Here is a multi-part response. The first thing to note is that ‘taking the plunge’ does not amount to simply ruling out events with negligibly low chance; rather, it involves ruling out events with negligibly close chance. Thus, error-risk does not accumulate in the suspicious way. Of course, all else equal, things with low chance are likelier to not appear with any close chance (as higher chances means more ways to appear in close chances), so there is a connection between no-high-chance probabilistic safety and no-close-chance modal safety. Spelling out the latter more precisely is somewhat difficult, Though see ‘Probability and Danger’. but the objector also faces the challenge of spelling out what knowledge counts as too inferential to be evidence. Depending on how this is done, the objector may end up ruling out much of our knowledge, leaving us with very little evidence to work with: perhaps the vast majority of our knowledge is inferential in some sense. Further, although this objection sounds worrying in the abstract, it’s hard to see any really difficult cases.
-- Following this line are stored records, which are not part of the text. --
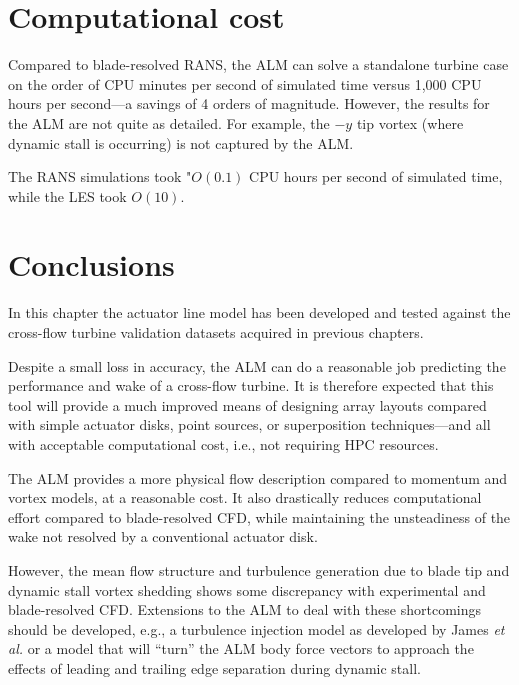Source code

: 

\section{Computational cost}


Compared to blade-resolved RANS, the ALM can solve a standalone turbine case on
the order of CPU minutes per second of simulated time versus 1,000 CPU hours per
second---a savings of 4 orders of magnitude. However, the results for the ALM
are not quite as detailed. For example, the $-y$ tip vortex (where dynamic stall
is occurring) is not captured by the ALM.

The RANS simulations took "$O(0.1)$ CPU hours per second of simulated time,
while the LES took $O(10)$.


\section{Conclusions}

In this chapter the actuator line model has been developed and tested against
the cross-flow turbine validation datasets acquired in previous chapters.

Despite a small loss in accuracy, the ALM can do a reasonable job predicting the
performance and wake of a cross-flow turbine. It is therefore expected that this
tool will provide a much improved means of designing array layouts compared with
simple actuator disks, point sources, or superposition techniques---and all with
acceptable computational cost, i.e., not requiring HPC resources.

The ALM provides a more physical flow description compared to momentum and
vortex models, at a reasonable cost. It also drastically reduces computational
effort compared to blade-resolved CFD, while maintaining the unsteadiness of the
wake not resolved by a conventional actuator disk.

However, the mean flow structure and turbulence generation due to blade tip and
dynamic stall vortex shedding shows some discrepancy with experimental and
blade-resolved CFD. Extensions to the ALM to deal with these shortcomings should
be developed, e.g., a turbulence injection model as developed by James \emph{et
    al.} \cite{James2010} or a model that will ``turn'' the ALM body force vectors
to approach the effects of leading and trailing edge separation during dynamic
stall.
We might expect that it will often look either like one really does have inferential knowledge, in which case it will be fine to treat such knowledge as evidence; or else like the inference is too shaky for the conclusion to be known in the first place. Speaking abstractly allows the objector to illicitly run these two possibilities together, giving the false impression that there are cases where some inference is solid enough to count as knowledge but too shaky to serve as evidence. Finally, we have the fallback move of treating some evidence as inadmissible for justifying further inference, thereby blocking any suspicious bootstrapping. The upshot is that we already have many resources to explain away this worry, such that it’s unnecessary to make sharp changes to our theory in order to vindicate the worry.
References
- Jaynes, E. T. (2002). Probability theory: the logic of science (G. L. Bretthorst, Ed.). Cambridge University Press: Cambridge.
- McGlynn, A. (2014). Knowledge first? Palgrave Macmillian.
- Pritchard, D., & Greenough, P. (Eds.). (2009). Williamson on knowledge. Oxford: Oxford University Press.
- Williamson, T. (2000). Knowledge and its limits. Oxford University Press.
- Williamson, T. (2009). Probability and danger. In Amherst lecture in philosophy (pp. 1-35).
- Williamson, T. (2024). E=K, but what about R? In M. Lasonen-Aarnio & C. Littlejohn (Eds.), The Routledge handbook of the philosophy of evidence. Routledge.